Search the listing below, and show each line that includes the word "Authentication".

___ DATA RECORDS

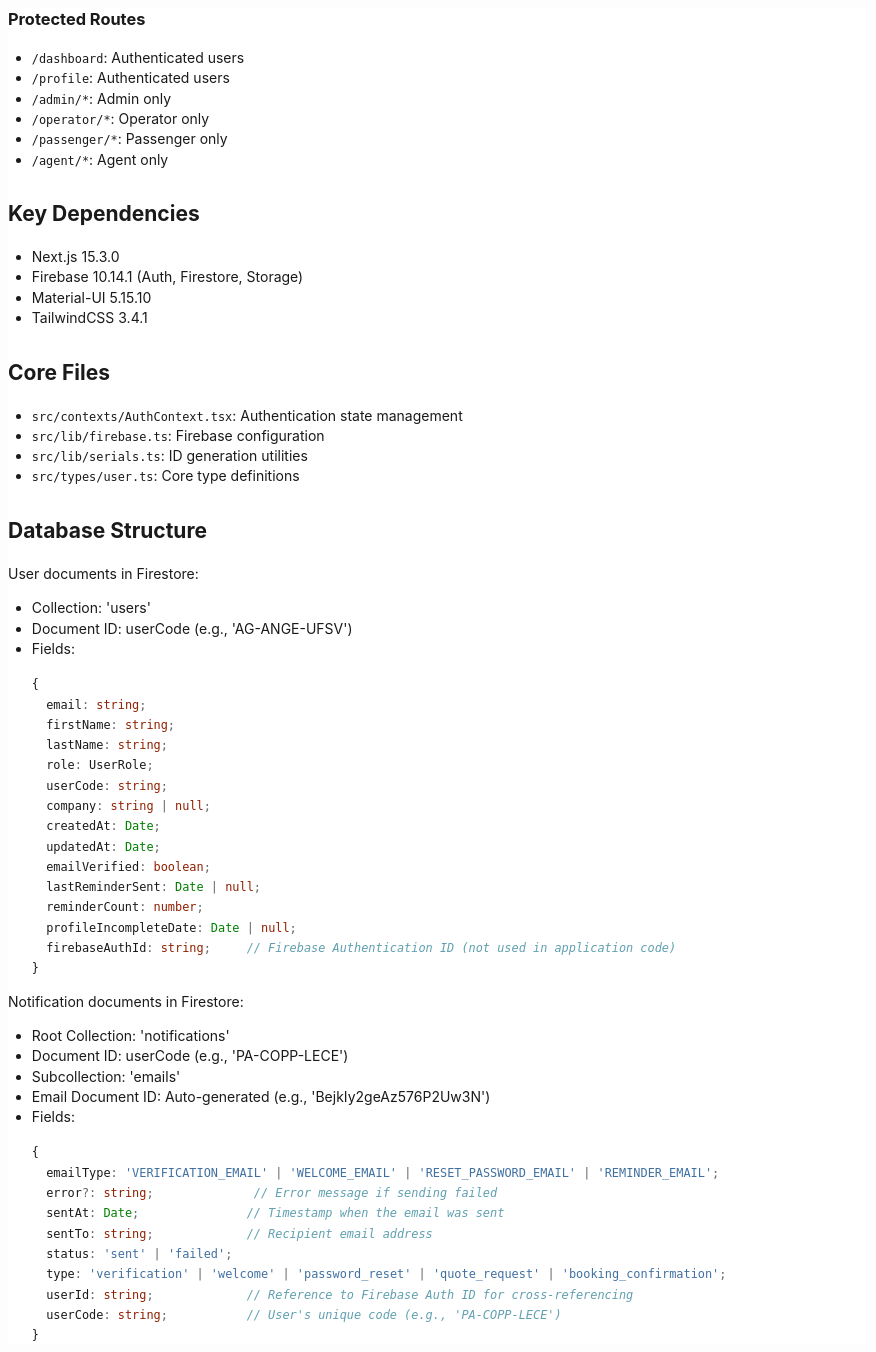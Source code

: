### Protected Routes
- `/dashboard`: Authenticated users
- `/profile`: Authenticated users
- `/admin/*`: Admin only
- `/operator/*`: Operator only
- `/passenger/*`: Passenger only
- `/agent/*`: Agent only

## Key Dependencies
- Next.js 15.3.0
- Firebase 10.14.1 (Auth, Firestore, Storage)
- Material-UI 5.15.10
- TailwindCSS 3.4.1

## Core Files
- `src/contexts/AuthContext.tsx`: Authentication state management
- `src/lib/firebase.ts`: Firebase configuration
- `src/lib/serials.ts`: ID generation utilities
- `src/types/user.ts`: Core type definitions

## Database Structure
User documents in Firestore:
- Collection: 'users'
- Document ID: userCode (e.g., 'AG-ANGE-UFSV')
- Fields:
  ```typescript
  {
    email: string;
    firstName: string;
    lastName: string;
    role: UserRole;
    userCode: string;
    company: string | null;
    createdAt: Date;
    updatedAt: Date;
    emailVerified: boolean;
    lastReminderSent: Date | null;
    reminderCount: number;
    profileIncompleteDate: Date | null;
    firebaseAuthId: string;     // Firebase Authentication ID (not used in application code)
  }
  ```

Notification documents in Firestore:
- Root Collection: 'notifications'
- Document ID: userCode (e.g., 'PA-COPP-LECE')
- Subcollection: 'emails'
- Email Document ID: Auto-generated (e.g., 'BejkIy2geAz576P2Uw3N')
- Fields:
  ```typescript
  {
    emailType: 'VERIFICATION_EMAIL' | 'WELCOME_EMAIL' | 'RESET_PASSWORD_EMAIL' | 'REMINDER_EMAIL';
    error?: string;              // Error message if sending failed
    sentAt: Date;               // Timestamp when the email was sent
    sentTo: string;             // Recipient email address
    status: 'sent' | 'failed';
    type: 'verification' | 'welcome' | 'password_reset' | 'quote_request' | 'booking_confirmation';
    userId: string;             // Reference to Firebase Auth ID for cross-referencing
    userCode: string;           // User's unique code (e.g., 'PA-COPP-LECE')
  }
  ```
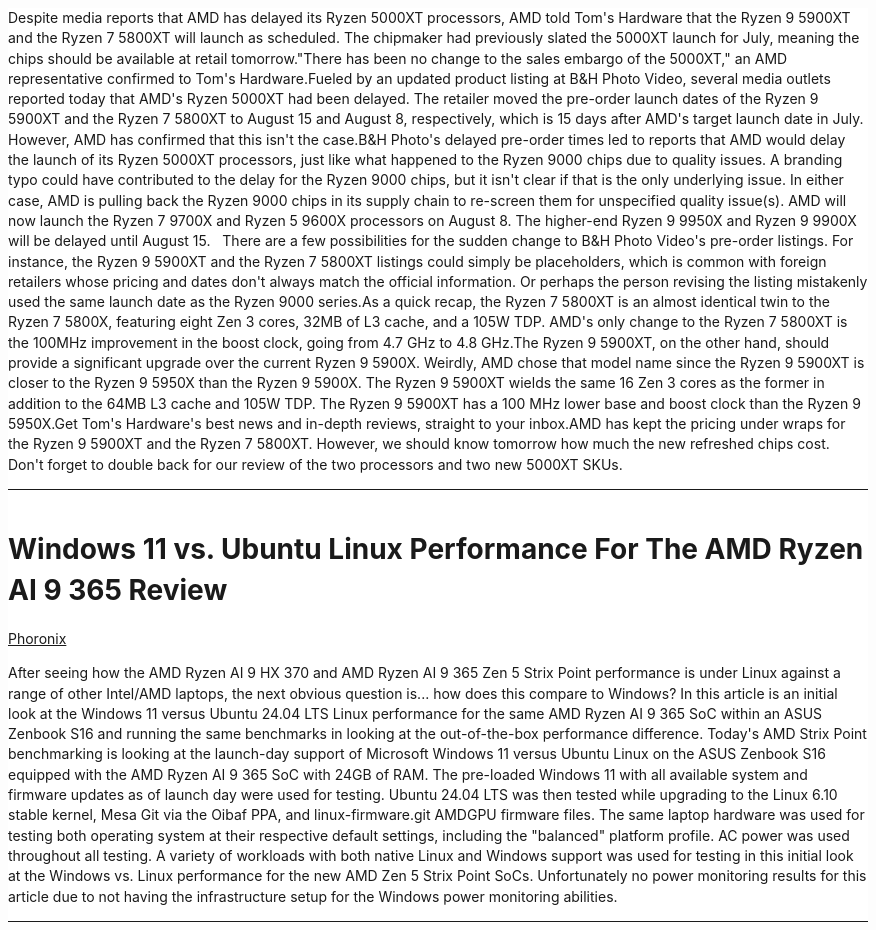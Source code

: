 Despite media reports that AMD has delayed its Ryzen 5000XT processors, AMD told Tom's Hardware that the Ryzen 9 5900XT and the Ryzen 7 5800XT will launch as scheduled. The chipmaker had previously slated the 5000XT launch for July, meaning the chips should be available at retail tomorrow."There has been no change to the sales embargo of the 5000XT," an AMD representative confirmed to Tom's Hardware.Fueled by an updated product listing at B&H Photo Video, several media outlets reported today that AMD's Ryzen 5000XT had been delayed. The retailer moved the pre-order launch dates of the Ryzen 9 5900XT and the Ryzen 7 5800XT to August 15 and August 8, respectively, which is 15 days after AMD's target launch date in July. However, AMD has confirmed that this isn't the case.B&H Photo's delayed pre-order times led to reports that AMD would delay the launch of its Ryzen 5000XT processors, just like what happened to the Ryzen 9000 chips due to quality issues. A branding typo could have contributed to the delay for the Ryzen 9000 chips, but it isn't clear if that is the only underlying issue. In either case, AMD is pulling back the Ryzen 9000 chips in its supply chain to re-screen them for unspecified quality issue(s). AMD will now launch the Ryzen 7 9700X and Ryzen 5 9600X processors on August 8. The higher-end Ryzen 9 9950X and Ryzen 9 9900X will be delayed until August 15.   There are a few possibilities for the sudden change to B&H Photo Video's pre-order listings. For instance, the Ryzen 9 5900XT and the Ryzen 7 5800XT listings could simply be placeholders, which is common with foreign retailers whose pricing and dates don't always match the official information. Or perhaps the person revising the listing mistakenly used the same launch date as the Ryzen 9000 series.As a quick recap, the Ryzen 7 5800XT is an almost identical twin to the Ryzen 7 5800X, featuring eight Zen 3 cores, 32MB of L3 cache, and a 105W TDP. AMD's only change to the Ryzen 7 5800XT is the 100MHz improvement in the boost clock, going from 4.7 GHz to 4.8 GHz.The Ryzen 9 5900XT, on the other hand, should provide a significant upgrade over the current Ryzen 9 5900X. Weirdly, AMD chose that model name since the Ryzen 9 5900XT is closer to the Ryzen 9 5950X than the Ryzen 9 5900X. The Ryzen 9 5900XT wields the same 16 Zen 3 cores as the former in addition to the 64MB L3 cache and 105W TDP. The Ryzen 9 5900XT has a 100 MHz lower base and boost clock than the Ryzen 9 5950X.Get Tom's Hardware's best news and in-depth reviews, straight to your inbox.AMD has kept the pricing under wraps for the Ryzen 9 5900XT and the Ryzen 7 5800XT. However, we should know tomorrow how much the new refreshed chips cost. Don't forget to double back for our review of the two processors and two new 5000XT SKUs.

---

# Windows 11 vs. Ubuntu Linux Performance For The AMD Ryzen AI 9 365 Review

[Phoronix](https://www.phoronix.com/review/windows-linux-ryzen-ai)

After seeing how the AMD Ryzen AI 9 HX 370 and AMD Ryzen AI 9 365 Zen 5 Strix Point performance is under Linux against a range of other Intel/AMD laptops, the next obvious question is... how does this compare to Windows? In this article is an initial look at the Windows 11 versus Ubuntu 24.04 LTS Linux performance for the same AMD Ryzen AI 9 365 SoC within an ASUS Zenbook S16 and running the same benchmarks in looking at the out-of-the-box performance difference.
Today's AMD Strix Point benchmarking is looking at the launch-day support of Microsoft Windows 11 versus Ubuntu Linux on the ASUS Zenbook S16 equipped with the AMD Ryzen AI 9 365 SoC with 24GB of RAM. The pre-loaded Windows 11 with all available system and firmware updates as of launch day were used for testing. Ubuntu 24.04 LTS was then tested while upgrading to the Linux 6.10 stable kernel, Mesa Git via the Oibaf PPA, and linux-firmware.git AMDGPU firmware files.
The same laptop hardware was used for testing both operating system at their respective default settings, including the "balanced" platform profile. AC power was used throughout all testing. A variety of workloads with both native Linux and Windows support was used for testing in this initial look at the Windows vs. Linux performance for the new AMD Zen 5 Strix Point SoCs. Unfortunately no power monitoring results for this article due to not having the infrastructure setup for the Windows power monitoring abilities.

---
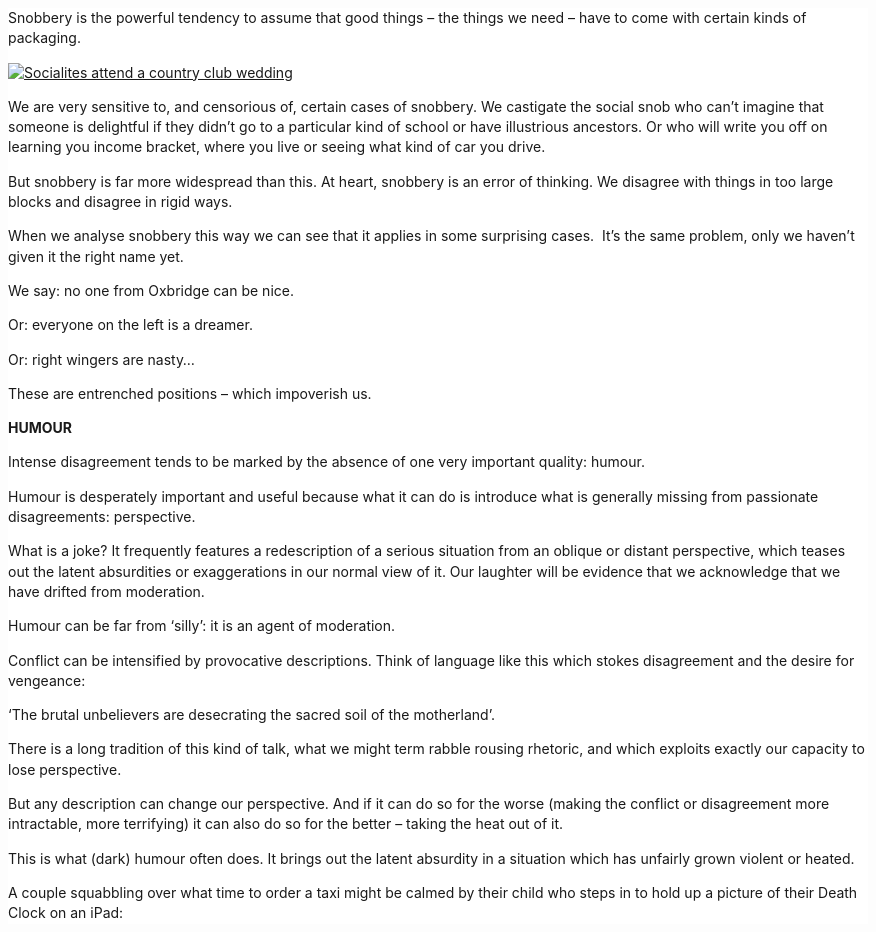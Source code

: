 <span class="s2">Snobbery is the powerful tendency to assume that good things – the things we need – have to come with certain kinds of packaging.</span>

[![Socialites attend a country club wedding](http://i1.wp.com/www.thebookoflife.org/wp-content/uploads/2015/01/78623574.jpg?resize=635%2C427)](http://i2.wp.com/www.thebookoflife.org/wp-content/uploads/2015/01/78623574.jpg)

<span class="s2">We are very sensitive to, and censorious of, certain cases of snobbery. We castigate the social snob who can’t imagine that someone is delightful if they didn’t go to a particular kind of school or have illustrious ancestors. Or who will write you off on learning you income bracket, where you live or seeing what kind of car you drive. </span>

<span class="s2">But snobbery is far more widespread than this. At heart, snobbery is an error of thinking. We disagree with things in too large blocks and disagree in rigid ways. </span>

<span class="s2">When we analyse snobbery this way we can see that it applies in some surprising cases.  It’s the same problem, only we haven’t given it the right name yet. </span>

<span class="s2">We say: no one from Oxbridge can be nice.</span>

<span class="s2">Or: everyone on the left is a dreamer.</span>

<span class="s2">Or: right wingers are nasty…</span>

<span class="s2">These are entrenched positions – which impoverish us. </span>

<span class="s2">**HUMOUR**</span>

<span class="s2">Intense disagreement tends to be marked by the absence of one very important quality: humour.</span>

<span class="s2">Humour is desperately important and useful because what it can do is introduce what is generally missing from passionate disagreements: perspective.</span>

<span class="s2">What is a joke? It frequently features a redescription of a serious situation from an oblique or distant perspective, which teases out the latent absurdities or exaggerations in our normal view of it. Our laughter will be evidence that we acknowledge that we have drifted from moderation.</span>

<span class="s2">Humour can be far from ‘silly’: it is an agent of moderation.</span>

<span class="s2">Conflict can be intensified by provocative descriptions. Think of language like this which stokes disagreement and the desire for vengeance:</span>

<span class="s2">‘The brutal unbelievers are desecrating the sacred soil of the motherland’. </span>

<span class="s2">There is a long tradition of this kind of talk, what we might term rabble rousing rhetoric, and which exploits exactly our capacity to lose perspective.</span>

<span class="s2">But any description can change our perspective. And if it can do so for the worse (making the conflict or disagreement more intractable, more terrifying) it can also do so for the better – taking the heat out of it. </span>

<span class="s2">This is what (dark) humour often does. It brings out the latent absurdity in a situation which has unfairly grown violent or heated. </span>

<span class="s2">A couple squabbling over what time to order a taxi might be calmed by their child who steps in to hold up a picture of their Death Clock on an iPad:</span>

______

## OUTPUT
- `src/contexts/AuthContext.tsx`: Authentication state management
    firebaseAuthId: string;     // Firebase Authentication ID (not used in application code)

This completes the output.